Aynı şekilde kar amacıyla elinde olan malı (daire, dükkan vesaire) para karşılığında değil de, mal karşılığına verip bu alınacak malda da ticaret niyeti getirilmişse, kira bedeli olan bu mal ticaret malıdır.
Hulasa: Bir malı kar amacıyla satmak yada kiraya vermek niyetiyle, ister satın almış olsun ister kiralamış olsun yada ücret olarak emeğinin karşılığı almış olsun, bu mal ticaret malıdır. Daha net anlaşılsın diye bunlara birer misal getirelim.

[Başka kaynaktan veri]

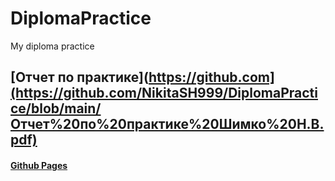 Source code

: # DiplomaPractice
My diploma practice
## [Отчет по практике](https://github.com](https://github.com/NikitaSH999/DiplomaPractice/blob/main/Отчет%20по%20практике%20Шимко%20Н.В.pdf)
#### [Github Pages](https://github.com)
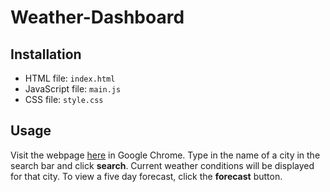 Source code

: # Weather-Dashboard

## Installation
* HTML file: `index.html`
* JavaScript file: `main.js`
* CSS file: `style.css`

## Usage
Visit the webpage [here](https://ankushchalla.github.io/Weather-Dashboard/) in Google Chrome. Type in the name of a city in the search bar and click **search**. Current weather conditions will be displayed for that city. To view a five day forecast, click the **forecast** button. 
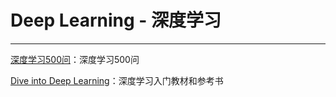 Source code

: # Deep Learning - 深度学习
---

[深度学习500问](https://github.com/scutan90/DeepLearning-500-questions)：深度学习500问

[Dive into Deep Learning](http://zh.diveintodeeplearning.org/index.html)：深度学习入门教材和参考书
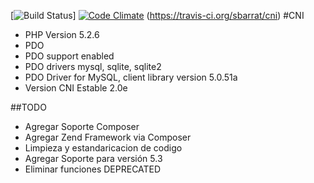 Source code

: [![Build Status](https://travis-ci.org/sbarrat/cni.svg)]
[![Code Climate](https://codeclimate.com/github/sbarrat/cni/badges/gpa.svg)](https://codeclimate.com/github/sbarrat/cni)
(https://travis-ci.org/sbarrat/cni)
#CNI
- PHP Version 5.2.6
- PDO
- PDO support	enabled
- PDO drivers 	mysql, sqlite, sqlite2
- PDO Driver for MySQL, client library version	5.0.51a
- Version CNI Estable 2.0e

##TODO
- Agregar Soporte Composer
- Agregar Zend Framework via Composer
- Limpieza y estandaricacion de codigo
- Agregar Soporte para versión 5.3
- Eliminar funciones DEPRECATED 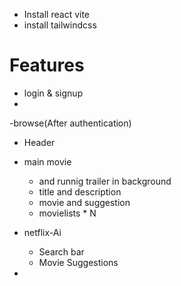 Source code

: - Install react vite 
- install tailwindcss

# Features
- login & signup
 - 
-browse(After authentication)
 - Header
 - main movie 
   - and runnig trailer in background
   - title and description 
   - movie and suggestion
   - movielists * N 
 - netflix-Ai
    - Search bar
    - Movie Suggestions 
       

 -  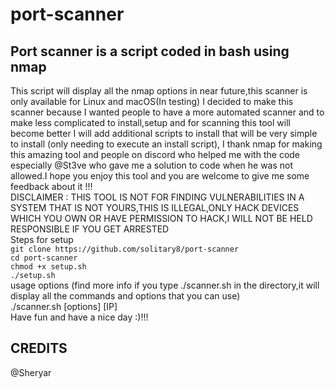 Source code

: # port-scanner
## Port scanner is a script coded in bash using nmap   
This script will display all the nmap options in near future,this scanner is only available for Linux and macOS(In testing)
I decided to make this scanner because I wanted people to have a more automated scanner and to make less complicated to install,setup and for scanning this tool will become better I will add additional scripts to install that will be very simple to install (only needing to execute an install script),
I thank nmap for making this amazing tool and people on discord who helped me with the code especially @St3ve who gave me a solution to code when he was not allowed.I hope you enjoy this tool and you are welcome to give me some feedback about it !!!\
DISCLAIMER : THIS TOOL IS NOT FOR FINDING VULNERABILITIES IN A SYSTEM THAT IS NOT YOURS,THIS IS ILLEGAL,ONLY HACK DEVICES WHICH YOU OWN OR HAVE PERMISSION TO HACK,I WILL NOT BE HELD RESPONSIBLE IF YOU GET ARRESTED\
Steps for setup   
``git clone https://github.com/solitary8/port-scanner``\
``cd port-scanner``\
``chmod +x setup.sh``\
``./setup.sh``\
usage options (find more info if you type ./scanner.sh in the directory,it will display all the commands and options that you can use)\
./scanner.sh [options] [IP]\
Have fun and have a nice day :)!!!
## CREDITS  
@Sheryar

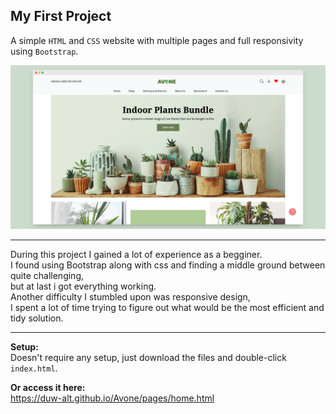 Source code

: ## My First Project

A simple `HTML` and `CSS` website with multiple pages and full responsivity using `Bootstrap`.

![preview](preview.png)

---

During this project I gained a lot of experience as a begginer.  
I found using Bootstrap along with css and finding a middle ground between quite challenging,  
but at last i got everything working.  
Another difficulty I stumbled upon was responsive design,  
I spent a lot of time trying to figure out what would be the most efficient and tidy solution.

---

**Setup:**  
Doesn't require any setup, just download the files and double-click `index.html`.

**Or access it here:**  
https://duw-alt.github.io/Avone/pages/home.html

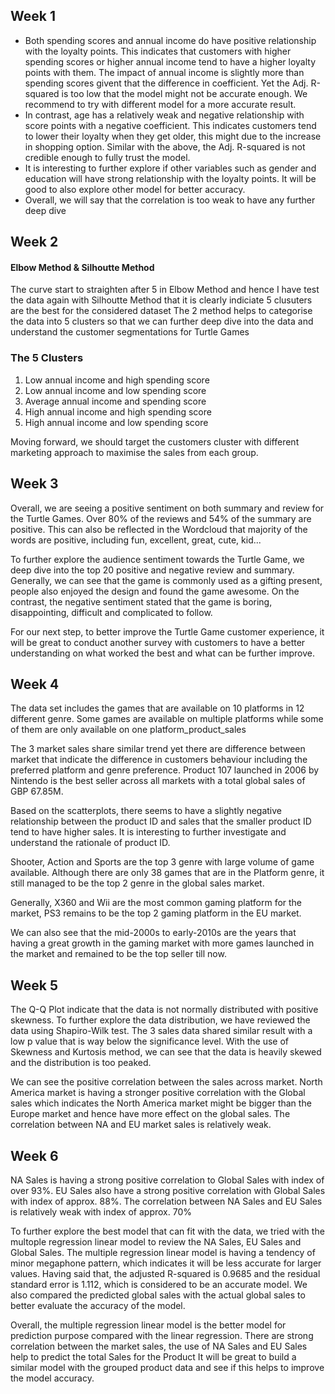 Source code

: ## Week 1

- Both spending scores and annual income do have positive relationship with the loyalty points. This indicates that customers with higher spending scores or higher annual income tend to have a higher loyalty points with them. The impact of annual income is slightly more than spending scores givent that the difference in coefficient. Yet the Adj. R-squared is too low that the model might not be accurate enough. We recommend to try with different model for a more accurate result.
- In contrast, age has a relatively weak and negative relationship with score points with a negative coefficient. This indicates customers tend to lower their loyalty when they get older, this might due to the increase in shopping option. Similar with the above, the Adj. R-squared is not credible enough to fully trust the model.
- It is interesting to further explore if other variables such as gender and education will have strong relationship with the loyalty points. It will be good to also explore other model for better accuracy.
- Overall, we will say that the correlation is too weak to have any further deep dive



## Week 2

#### Elbow Method & Silhoutte Method
The curve start to straighten after 5 in Elbow Method and hence I have test the data again with Silhoutte Method that it is clearly indiciate 5 clusuters are the best for the considered dataset
The 2 method helps to categorise the data into 5 clusters so that we can further deep dive into the data and understand the customer segmentations for Turtle Games

### The 5 Clusters
1. Low annual income and high spending score
2. Low annual income and low spending score
3. Average annual income and spending score
4. High annual income and high spending score
5. High annual income and low spending score

Moving forward, we should target the customers cluster with different marketing approach to maximise the sales from each group.



## Week 3

Overall, we are seeing a positive sentiment on both summary and review for the Turtle Games. Over 80% of the reviews and 54% of the summary are positive. This can also be reflected in the Wordcloud that majority of the words are positive, including fun, excellent, great, cute, kid...

To further explore the audience sentiment towards the Turtle Game, we deep dive into the top 20 positive and negative review and summary. Generally, we can see that the game is commonly used as a gifting present, people also enjoyed the design and found the game awesome. On the contrast, the negative sentiment stated that the game is boring, disappointing, difficult and complicated to follow.

For our next step, to better improve the Turtle Game customer experience, it will be great to conduct another survey with customers to have a better understanding on what worked the best and what can be further improve.



## Week 4

The data set includes the games that are available on 10 platforms in 12 different genre. Some games are available on multiple platforms while some of them are only available on one platform_product_sales

The 3 market sales share similar trend yet there are difference between market that indicate the difference in customers behaviour including the preferred platform and genre preference. Product 107 launched in 2006 by Nintendo is the best seller across all markets with a total global sales of GBP 67.85M.

Based on the scatterplots, there seems to have a slightly negative relationship between the product ID and sales that the smaller product ID tend to have higher sales. It is interesting to further investigate and understand the rationale of product ID. 

Shooter, Action and Sports are the top 3 genre with large volume of game available. Although there are only 38 games that are in the Platform genre, it still managed to be the top 2 genre in the global sales market.

Generally, X360 and Wii are the most common gaming platform for the market, PS3 remains to be the top 2 gaming platform in the EU market.

We can also see that the mid-2000s to early-2010s are the years that having a great growth in the gaming market with more games launched in the market and remained to be the top seller till now.



## Week 5

The Q-Q Plot indicate that the data is not normally distributed with positive skewness. 
To further explore the data distribution, we have reviewed the data using Shapiro-Wilk test. The 3 sales data shared similar result with a low p value that is way below the significance level. 
With the use of Skewness and Kurtosis method, we can see that the data is heavily skewed and the distribution is too peaked. 

We can see the positive correlation between the sales across market. 
North America market is having a stronger positive correlation with the Global sales which indicates the North America market might be bigger than the Europe market and hence have more effect on the global sales.
The correlation between NA and EU market sales is relatively weak.



## Week 6

NA Sales is having a strong positive correlation to Global Sales with index of over 93%. EU Sales also have a strong positive correlation with Global Sales with index of approx. 88%. The correlation between NA Sales and EU Sales is relatively weak with index of approx. 70%

To further explore the best model that can fit with the data, we tried with the multople regression linear model to review the NA Sales, EU Sales and Global Sales. The multiple regression linear model is having a tendency of minor megaphone pattern, which indicates it will be less accurate for larger values.
Having said that, the adjusted R-squared is 0.9685 and the residual standard error is 1.112, which is considered to be an accurate model. 
We also compared the predicted global sales with the actual global sales to better evaluate the accuracy of the model.

Overall, the multiple regression linear model is the better model for prediction purpose compared with the linear regression. There are strong correlation between the market sales, the use of NA Sales and EU Sales help to predict the total Sales for the Product
It will be great to build a similar model with the grouped product data and see if this helps to improve the model accuracy. 


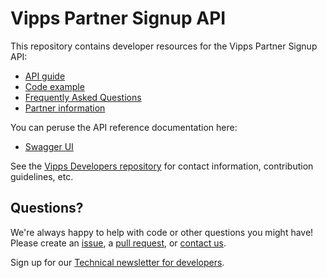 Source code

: # Vipps Partner Signup API

This repository contains developer resources for the Vipps Partner Signup API:

* [API guide](https://github.com/vippsas/vipps-signup-api/blob/master/vipps-signup-api.md)
* [Code example](code-example/)
* [Frequently Asked Questions](vipps-signup-api-faq.md)
* [Partner information](https://github.com/vippsas/vipps-partner)

You can peruse the API reference documentation here:
* [Swagger UI](https://vippsas.github.io/vipps-signup-api/)

See the [Vipps Developers repository](https://github.com/vippsas/vipps-developers)
for
contact information,
contribution guidelines,
etc.

## Questions?

We're always happy to help with code or other questions you might have!
Please create an [issue](https://github.com/vippsas/vipps-signup-api/issues),
a [pull request](https://github.com/vippsas/vipps-signup-api/pulls),
or [contact us](https://github.com/vippsas/vipps-developers/blob/master/contact.md).

Sign up for our [Technical newsletter for developers](https://github.com/vippsas/vipps-developers/tree/master/newsletters).
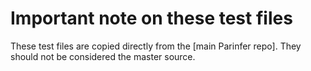 # Important note on these test files

These test files are copied directly from the [main Parinfer repo]. They should
not be considered the master source.

[Parinfer repo]:https://github.com/shaunlebron/parinfer/tree/master/lib/test/parinfer/cases
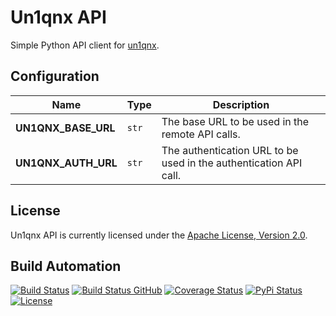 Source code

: # Un1qnx API

Simple Python API client for [un1qnx](https://un1qnx.com/).

## Configuration

| Name                | Type  | Description                                                       |
| ------------------- | ----- | ----------------------------------------------------------------- |
| **UN1QNX_BASE_URL** | `str` | The base URL to be used in the remote API calls.                  |
| **UN1QNX_AUTH_URL** | `str` | The authentication URL to be used in the authentication API call. |

## License

Un1qnx API is currently licensed under the [Apache License, Version 2.0](http://www.apache.org/licenses/).

## Build Automation

[![Build Status](https://app.travis-ci.com/ripe-tech/un1qnx-api.svg?branch=master)](https://travis-ci.com/github/ripe-tech/un1qnx-api)
[![Build Status GitHub](https://github.com/ripe-tech/un1qnx-api/workflows/Main%20Workflow/badge.svg)](https://github.com/ripe-tech/un1qnx-api/actions)
[![Coverage Status](https://coveralls.io/repos/ripe-tech/un1qnx-api/badge.svg?branch=master)](https://coveralls.io/r/ripe-tech/un1qnx-api?branch=master)
[![PyPi Status](https://img.shields.io/pypi/v/un1qnx-api.svg)](https://pypi.python.org/pypi/un1qnx-api)
[![License](https://img.shields.io/badge/license-Apache%202.0-blue.svg)](https://www.apache.org/licenses/)
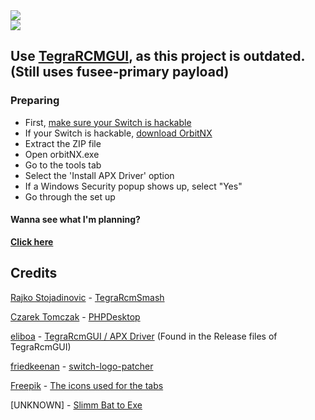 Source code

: <a href="https://github.com/OrbitNX/OrbitNX/releases">
<img style="display: block; margin-left: auto; margin-right: auto; text-align: center; margin: 0 auto;" src="https://OrbitNX.github.io/orbitNX.png">
</a>

<img style="display: block; margin-left: auto; margin-right: auto; text-align: center; margin: 0 auto;" src="https://OrbitNX.github.io/preview.png">

## Use [TegraRCMGUI](https://github.com/eliboa/TegraRcmGUI), as this project is outdated. (Still uses fusee-primary payload)

### Preparing
- First, [make sure your Switch is hackable](https://ismyswitchpatched.com/)
- If your Switch is hackable, [download OrbitNX](https://github.com/OrbitNX/OrbitNX/releases)
- Extract the ZIP file
- Open orbitNX.exe
- Go to the tools tab
- Select the 'Install APX Driver' option
- If a Windows Security popup shows up, select "Yes"
- Go through the set up

#### Wanna see what I'm planning?
[**Click here**](https://github.com/OrbitNX/OrbitNX/blob/rewrite/plans.md)


## Credits
[Rajko Stojadinovic](https://github.com/rajkosto) - [TegraRcmSmash](https://github.com/rajkosto/TegraRcmSmash)

[Czarek Tomczak](https://github.com/cztomczak) - [PHPDesktop](https://github.com/cztomczak/phpdesktop)

[eliboa](https://github.com/eliboa) - [TegraRcmGUI / APX Driver](https://github.com/eliboa/TegraRcmGUI) (Found in the Release files of TegraRcmGUI)

[friedkeenan](https://github.com/friedkeenan) - [switch-logo-patcher](https://github.com/friedkeenan/switch-logo-patcher)

[Freepik](https://www.flaticon.com/authors/freepik) - [The icons used for the tabs](https://www.flaticon.com/authors/freepik)

[UNKNOWN] - [Slimm Bat to Exe](https://www.softpedia.com/get/Programming/Other-Programming-Files/Slimm-Bat-to-Exe.shtml)
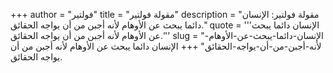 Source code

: +++
author = "فولتير"
title = "مقولة فولتير"
description = "مقولة فولتير: الإنسان دائما يبحث عن الأوهام لأنه أجبن من أن يواجه الحقائق."
quote = '''الإنسان دائما يبحث عن الأوهام لأنه أجبن من أن يواجه الحقائق.''' 
slug = "الإنسان-دائما-يبحث-عن-الأوهام-لأنه-أجبن-من-أن-يواجه-الحقائق"
+++
الإنسان دائما يبحث عن الأوهام لأنه أجبن من أن يواجه الحقائق.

Daire, dükkan, araba vesaire ilk alındığında ticaret niyetiyle alınmışsa yani niyetinde bunları kar amacıyla alıp satmak varsa bu malların değerinde zekat vardır. Fakat bunlar ilk alındığında satmak niyetiyle değil de kar amacıyla kiraya vermek ise o zaman bunların değerinde değil de bunların kirasında zekat vardır. Bu kira ise: Eğer para değilde belli bir mal üzerinde anlaşılmışlarsa bu kira karşılığı olan mal ticaret malıdır. Senesi dolduğunda bu mal nisaba ulaşmışsa 40'ta bir, ticaret zekatı bu maldan çıkartılır.
Fakat günümüzdeki gibi genelde para üzerinde anlaşmışlarsa bu paraları harcamayıp sene sonu nisaba ulaşırsa zekatını çıkartır. Nisaba ulaştıktan sonra tekrar üzerinde bir sene geçmesi şartı yoktur. Çünkü bu şekildeki kiradan elde edilen paralar ticaret paralarıdır. Rent acar yani araba kiralama şirketleri de bu kısma girer. Yani araba değerinde değil de, araba kirasında zekat vardır.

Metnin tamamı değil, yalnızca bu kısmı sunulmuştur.